Doing a Weiwei

News Mar 17, 2008 No Comments

“You wouldn’t know it from wandering around the crowded art fair in Bologna a few weeks ago, or from seeing Larry Gagosian’s new gallery in Rome, where some of the moneyed, antiseptic air of the Chelsea of New York reaches the neighborhood around the Spanish Steps. But Italy has become the basket case of Western Europe.

“So everybody says. It is still tourist heaven, of course, if you’re not paying in dollars. In political terms, though, it’s forever chasing its own tail. This winter the government, chronically geriatric, fell for the umpteenth time. Decades of festering indecision caused rotting garbage to pile up in the streets of Naples.

“But then there’s the contemporary art scene…

“A new museum is under construction in Rome, nicknamed Maxxi, designed by Zaha Hadid. A museum opened not long ago in Bologna called Mambo. (Italians love their acronyms.) The Prada Foundation has just bought an exhibition space in the south of Milan; Rem Koolhaas will be that architect. And in the north of Milan there’s Hangar Bicocca, a vast former Pirelli factory devoted to gigantic installations; Anselm Kiefer’s, an awesome series of towers built of tottering concrete blocks, has justly become a pilgrimage site…”

Twombly In The Land of Michaelangelo, The New York Times.

* * * *

“Many chefs regard their dishes as works of art. Now the concept is to be turned on its head by an artist who plans to prepare a giant salad, dress it, mix it and dish it up for 300 people in an event at London’s Tate Modern.

Alison Knowles, an American experimental artist, will co-ordinate the chopping, mixing and serving, set to the music of Mozart, in a performance designed to blur the line between art and everyday activity.

“It’s a participatory event in every sense,” said Kathy Noble, the event’s curator…”

Tate Serves up taste of Art, The Australian.

* * * *


Left: Artist Ai Weiwei with dealer Mary Boone. Right: Artist Liu Xiaodong.
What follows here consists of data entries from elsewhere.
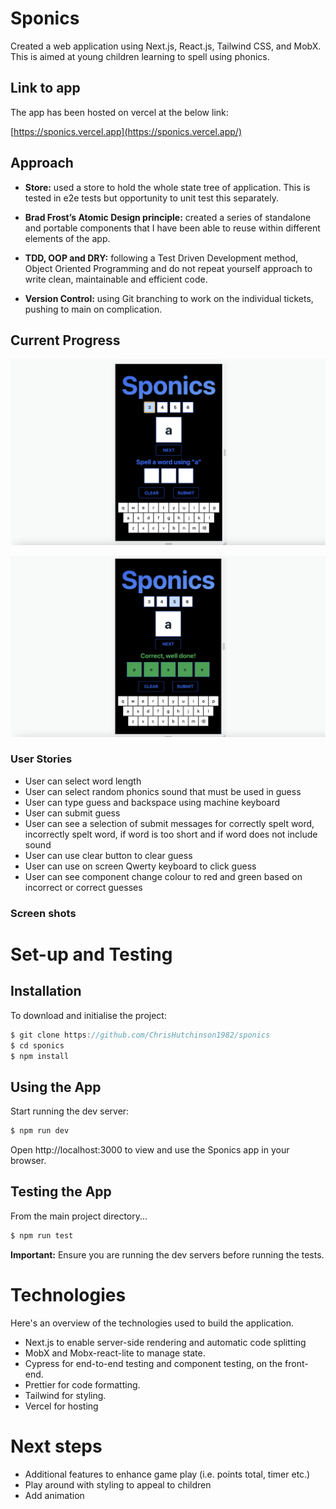 # Sponics

Created a web application using Next.js, React.js, Tailwind CSS, and MobX. This is aimed at young children learning to spell using phonics.

## Link to app

The app has been hosted on vercel at the below link:

[https://sponics.vercel.app](https://sponics.vercel.app/)

## Approach

- **Store:** used a store to hold the whole state tree of application. This is tested in e2e tests but opportunity to unit test this separately.

- **Brad Frost’s Atomic Design principle:** created a series of standalone and portable components that I have been able to reuse within different elements of the app.

- **TDD, OOP and DRY:** following a Test Driven Development method, Object Oriented Programming and do not repeat yourself approach to write clean, maintainable and efficient code.

- **Version Control:** using Git branching to work on the individual tickets, pushing to main on complication.

## Current Progress

![Screen shot 2](docs/Screenshot2.png)

![Screen shot 1](docs/Screenshot1.png)

### User Stories

- User can select word length
- User can select random phonics sound that must be used in guess
- User can type guess and backspace using machine keyboard
- User can submit guess
- User can see a selection of submit messages for correctly spelt word, incorrectly spelt word, if word is too short and if word does not include sound
- User can use clear button to clear guess
- User can use on screen Qwerty keyboard to click guess
- User can see component change colour to red and green based on incorrect or correct guesses

### Screen shots

# Set-up and Testing

## Installation

To download and initialise the project:

```js
$ git clone https://github.com/ChrisHutchinson1982/sponics
$ cd sponics
$ npm install
```

## Using the App

Start running the dev server:

```js
$ npm run dev
```

Open http://localhost:3000 to view and use the Sponics app in your browser.

## Testing the App

From the main project directory...

```js
$ npm run test
```

**Important:** Ensure you are running the dev servers before running the tests.

# Technologies

Here's an overview of the technologies used to build the application.

- Next.js to enable server-side rendering and automatic code splitting
- MobX and Mobx-react-lite to manage state.
- Cypress for end-to-end testing and component testing, on the front-end.
- Prettier for code formatting.
- Tailwind for styling.
- Vercel for hosting

# Next steps

- Additional features to enhance game play (i.e. points total, timer etc.)
- Play around with styling to appeal to children
- Add animation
“Hours before Ai Weiwei’s opening last Saturday at Mary Boone, some wondered: Who exactly would be in attendance? I found myself hoping that Ai would jet in a bevy of Chinese compatriots, in a reprise of his 2007 Documenta piece. Perhaps he would stow them on cots behind the gallery’s reception desk or between catalogues raisonnés on Mary Boone’s shelves? In the end, this didn’t come to pass, though a large percentage of the well-wishers had ties to the Chinese and Chinese-expat art scene. Indeed, many present were direct or indirect products of Ai’s influence, such as Zhang Huan, who was smoking outside the gallery entrance, wearing something like a bad-boy do-rag. If Marina Abramovic has taken to calling herself the “grandmother of performance art,” Ai is more than entitled to claim a similar rank in the genealogy of Chinese contemporary art.

Weiwei… don’t tell me, Artforum.com DIARY.

* * * *

“On the eve of his 19th birthday, Marvin Forbes did something which completely shocked his mates: he sat down at the piano which had appeared overnight on the corner of Orphanage and Mason roads, and played a few bars of Offenbach. “I never knew you could do that!” Thasawar Iqbal said, stunned.
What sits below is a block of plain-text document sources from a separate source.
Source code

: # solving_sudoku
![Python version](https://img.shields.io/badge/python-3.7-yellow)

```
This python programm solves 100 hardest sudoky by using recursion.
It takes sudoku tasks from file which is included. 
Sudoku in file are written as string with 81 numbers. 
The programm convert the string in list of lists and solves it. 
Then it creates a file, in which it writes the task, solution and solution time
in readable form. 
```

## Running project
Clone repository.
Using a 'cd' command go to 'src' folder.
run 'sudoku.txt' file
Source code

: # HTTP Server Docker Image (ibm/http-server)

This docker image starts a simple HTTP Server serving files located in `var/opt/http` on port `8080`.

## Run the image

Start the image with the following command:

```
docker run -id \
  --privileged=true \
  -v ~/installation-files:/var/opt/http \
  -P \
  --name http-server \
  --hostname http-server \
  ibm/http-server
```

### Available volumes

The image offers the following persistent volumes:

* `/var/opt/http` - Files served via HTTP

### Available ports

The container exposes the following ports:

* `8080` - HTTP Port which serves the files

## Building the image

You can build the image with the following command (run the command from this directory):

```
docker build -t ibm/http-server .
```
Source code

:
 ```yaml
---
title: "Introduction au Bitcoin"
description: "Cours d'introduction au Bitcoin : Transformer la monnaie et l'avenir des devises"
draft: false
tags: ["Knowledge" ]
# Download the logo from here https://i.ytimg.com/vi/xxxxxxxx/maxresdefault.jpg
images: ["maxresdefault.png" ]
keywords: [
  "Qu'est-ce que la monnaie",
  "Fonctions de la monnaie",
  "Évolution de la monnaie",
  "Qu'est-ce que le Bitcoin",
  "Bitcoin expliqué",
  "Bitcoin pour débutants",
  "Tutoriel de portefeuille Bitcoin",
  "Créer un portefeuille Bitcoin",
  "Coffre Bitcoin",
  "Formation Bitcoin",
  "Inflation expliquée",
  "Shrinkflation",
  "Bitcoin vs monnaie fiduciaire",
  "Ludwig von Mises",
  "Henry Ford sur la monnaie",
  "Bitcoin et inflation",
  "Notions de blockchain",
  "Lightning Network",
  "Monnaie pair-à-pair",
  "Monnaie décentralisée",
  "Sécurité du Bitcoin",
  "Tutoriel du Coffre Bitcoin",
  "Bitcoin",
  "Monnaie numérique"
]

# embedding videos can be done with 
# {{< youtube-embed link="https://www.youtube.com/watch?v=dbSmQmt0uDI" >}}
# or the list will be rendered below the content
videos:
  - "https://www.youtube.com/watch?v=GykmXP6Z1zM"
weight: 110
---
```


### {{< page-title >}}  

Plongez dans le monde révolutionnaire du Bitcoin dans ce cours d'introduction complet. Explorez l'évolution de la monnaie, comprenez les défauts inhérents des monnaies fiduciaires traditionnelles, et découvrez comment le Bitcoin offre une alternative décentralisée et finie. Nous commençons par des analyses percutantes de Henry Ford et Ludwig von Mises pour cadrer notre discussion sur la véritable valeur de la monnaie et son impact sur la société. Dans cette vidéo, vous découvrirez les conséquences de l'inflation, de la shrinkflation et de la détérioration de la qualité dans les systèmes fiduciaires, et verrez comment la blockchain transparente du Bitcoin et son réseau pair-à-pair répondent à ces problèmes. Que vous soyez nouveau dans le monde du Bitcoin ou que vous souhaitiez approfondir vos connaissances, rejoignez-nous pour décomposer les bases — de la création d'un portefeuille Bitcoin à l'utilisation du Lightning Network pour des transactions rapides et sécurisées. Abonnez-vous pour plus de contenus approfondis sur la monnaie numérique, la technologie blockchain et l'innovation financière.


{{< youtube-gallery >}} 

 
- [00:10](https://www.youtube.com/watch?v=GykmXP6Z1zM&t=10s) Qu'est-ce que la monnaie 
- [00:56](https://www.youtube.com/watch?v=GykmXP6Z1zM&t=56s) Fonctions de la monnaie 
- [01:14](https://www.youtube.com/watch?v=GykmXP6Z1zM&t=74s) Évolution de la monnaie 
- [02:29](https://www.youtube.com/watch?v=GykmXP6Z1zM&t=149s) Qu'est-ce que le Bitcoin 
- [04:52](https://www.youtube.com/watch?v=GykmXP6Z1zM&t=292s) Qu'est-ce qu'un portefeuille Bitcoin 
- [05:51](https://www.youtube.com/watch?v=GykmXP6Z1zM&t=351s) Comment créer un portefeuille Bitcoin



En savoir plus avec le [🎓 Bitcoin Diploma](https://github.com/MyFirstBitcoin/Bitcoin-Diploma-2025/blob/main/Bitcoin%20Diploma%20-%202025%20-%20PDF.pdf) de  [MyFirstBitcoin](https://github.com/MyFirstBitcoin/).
“I knew,” muttered another friend, Anthony Murrain. When the group had first walked past the piano on their lunch break, glancing at it out of the corners of their eyes with studied lack of interest, Forbes had insisted he could not play, never had played, and would not know what to do with a piano if it suddenly popped up outside the library with a spray-painted sign reading: “Play me, I’m yours.”
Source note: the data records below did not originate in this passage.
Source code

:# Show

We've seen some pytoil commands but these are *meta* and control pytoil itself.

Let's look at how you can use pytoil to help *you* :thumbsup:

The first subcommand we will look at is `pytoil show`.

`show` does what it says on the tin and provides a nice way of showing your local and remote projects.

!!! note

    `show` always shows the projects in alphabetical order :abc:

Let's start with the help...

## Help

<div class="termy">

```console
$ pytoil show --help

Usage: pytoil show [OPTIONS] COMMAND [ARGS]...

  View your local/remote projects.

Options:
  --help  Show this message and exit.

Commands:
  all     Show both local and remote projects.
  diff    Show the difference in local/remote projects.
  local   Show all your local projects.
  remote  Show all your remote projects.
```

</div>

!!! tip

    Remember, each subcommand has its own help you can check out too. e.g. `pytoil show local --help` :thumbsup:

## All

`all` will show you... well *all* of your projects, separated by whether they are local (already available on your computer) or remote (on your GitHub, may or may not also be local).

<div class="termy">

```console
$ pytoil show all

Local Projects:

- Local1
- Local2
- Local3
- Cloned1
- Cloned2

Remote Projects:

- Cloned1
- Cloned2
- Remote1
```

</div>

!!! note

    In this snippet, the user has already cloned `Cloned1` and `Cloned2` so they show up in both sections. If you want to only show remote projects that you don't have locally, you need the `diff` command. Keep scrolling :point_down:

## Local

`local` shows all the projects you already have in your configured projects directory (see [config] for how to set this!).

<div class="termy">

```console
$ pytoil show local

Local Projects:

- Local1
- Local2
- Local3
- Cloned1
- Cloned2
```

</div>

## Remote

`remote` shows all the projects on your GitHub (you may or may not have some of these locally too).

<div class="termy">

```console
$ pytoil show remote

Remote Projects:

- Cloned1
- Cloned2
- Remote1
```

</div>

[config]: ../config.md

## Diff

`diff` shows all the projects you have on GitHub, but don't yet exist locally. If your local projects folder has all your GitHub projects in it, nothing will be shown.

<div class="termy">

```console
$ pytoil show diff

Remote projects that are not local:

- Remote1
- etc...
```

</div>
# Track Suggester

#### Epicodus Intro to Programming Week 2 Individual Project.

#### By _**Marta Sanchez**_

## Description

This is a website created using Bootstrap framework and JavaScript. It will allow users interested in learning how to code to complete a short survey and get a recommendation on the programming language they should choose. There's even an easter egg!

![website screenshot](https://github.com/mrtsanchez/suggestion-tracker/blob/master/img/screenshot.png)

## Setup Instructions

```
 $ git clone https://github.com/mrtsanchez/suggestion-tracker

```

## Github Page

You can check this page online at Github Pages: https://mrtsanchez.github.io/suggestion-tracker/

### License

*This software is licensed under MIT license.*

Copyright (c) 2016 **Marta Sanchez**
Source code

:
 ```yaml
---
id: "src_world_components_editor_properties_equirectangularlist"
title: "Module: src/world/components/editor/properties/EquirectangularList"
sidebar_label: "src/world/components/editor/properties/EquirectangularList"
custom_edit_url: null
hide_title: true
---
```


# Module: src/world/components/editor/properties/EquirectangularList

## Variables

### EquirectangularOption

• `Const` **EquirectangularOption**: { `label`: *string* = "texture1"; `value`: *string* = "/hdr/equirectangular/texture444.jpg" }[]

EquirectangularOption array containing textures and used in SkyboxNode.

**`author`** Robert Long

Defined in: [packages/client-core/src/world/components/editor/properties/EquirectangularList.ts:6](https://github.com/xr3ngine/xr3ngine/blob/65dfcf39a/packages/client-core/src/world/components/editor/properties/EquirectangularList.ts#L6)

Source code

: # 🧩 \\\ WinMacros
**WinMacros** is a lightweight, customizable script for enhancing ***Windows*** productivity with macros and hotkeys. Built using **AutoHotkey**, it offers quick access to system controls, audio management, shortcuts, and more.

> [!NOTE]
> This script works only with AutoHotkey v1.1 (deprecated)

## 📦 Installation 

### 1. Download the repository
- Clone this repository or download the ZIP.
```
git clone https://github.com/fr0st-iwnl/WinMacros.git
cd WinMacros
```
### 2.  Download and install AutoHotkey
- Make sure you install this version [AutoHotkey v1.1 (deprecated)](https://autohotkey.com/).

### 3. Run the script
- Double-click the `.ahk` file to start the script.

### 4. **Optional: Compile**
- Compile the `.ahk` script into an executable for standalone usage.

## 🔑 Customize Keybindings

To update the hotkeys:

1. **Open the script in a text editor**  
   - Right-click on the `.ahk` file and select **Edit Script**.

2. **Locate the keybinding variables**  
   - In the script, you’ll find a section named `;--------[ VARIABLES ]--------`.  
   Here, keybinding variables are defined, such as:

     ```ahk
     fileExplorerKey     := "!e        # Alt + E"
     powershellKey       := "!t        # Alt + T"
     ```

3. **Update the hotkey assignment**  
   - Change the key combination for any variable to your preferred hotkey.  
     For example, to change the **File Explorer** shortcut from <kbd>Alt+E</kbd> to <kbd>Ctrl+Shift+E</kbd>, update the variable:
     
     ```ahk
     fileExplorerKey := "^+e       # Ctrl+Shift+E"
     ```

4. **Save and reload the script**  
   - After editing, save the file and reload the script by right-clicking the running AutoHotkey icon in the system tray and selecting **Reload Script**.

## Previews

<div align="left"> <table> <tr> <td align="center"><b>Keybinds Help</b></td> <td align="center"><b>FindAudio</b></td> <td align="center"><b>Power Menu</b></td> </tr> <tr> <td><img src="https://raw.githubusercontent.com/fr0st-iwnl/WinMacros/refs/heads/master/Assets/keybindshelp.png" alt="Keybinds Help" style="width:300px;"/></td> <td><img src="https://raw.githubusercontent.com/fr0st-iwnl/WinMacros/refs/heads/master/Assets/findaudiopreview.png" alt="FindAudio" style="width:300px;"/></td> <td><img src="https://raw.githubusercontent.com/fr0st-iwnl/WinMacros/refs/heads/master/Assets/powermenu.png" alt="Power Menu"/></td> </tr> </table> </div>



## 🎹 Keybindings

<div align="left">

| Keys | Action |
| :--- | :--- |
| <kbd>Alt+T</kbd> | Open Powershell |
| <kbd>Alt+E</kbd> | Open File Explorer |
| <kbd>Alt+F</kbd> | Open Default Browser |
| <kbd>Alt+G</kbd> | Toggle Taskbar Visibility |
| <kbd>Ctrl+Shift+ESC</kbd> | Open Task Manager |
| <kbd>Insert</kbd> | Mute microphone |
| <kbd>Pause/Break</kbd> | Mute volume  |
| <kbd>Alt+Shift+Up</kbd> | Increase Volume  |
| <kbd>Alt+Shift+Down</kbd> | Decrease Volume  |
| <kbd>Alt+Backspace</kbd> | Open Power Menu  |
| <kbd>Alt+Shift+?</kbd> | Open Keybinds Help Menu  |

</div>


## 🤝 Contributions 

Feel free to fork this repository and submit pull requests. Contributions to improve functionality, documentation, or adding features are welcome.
Pianos Hit The Streets, The Guardian.

* * * *


Jean-Baptiste-Camille Corot’s “Le Rageur, Forest of Fontainebleau” from 1830.

“We’re outside. This is a good moment in the history of art. We’re in the forest of Fontainebleau (35 miles south of Paris, eight hours by horse-drawn coach, an hour on the train) and all about us bohemian Parisian painters with easels and beards and mud on their shoes, and experimental photographers with big cameras, are scrutinizing the old trees and the damp underbrush and the way the light falls.

“We’re in the industrializing 19th century, after Napoleon but before impressionism, which hasn’t arrived yet but is coming. The place is stony and wild. A thousand years ago, King Robert the Pious preserved it for the chase. It’s good for hunting.

“In the Forest of Fontainebleau: Painters and Photographers From Corot to Monet,” a smart 100-picture landscape exhibition at the National Gallery of Art, puts you there…”

Painting’s Good, Rooted in a French Forrest, The Washington Post.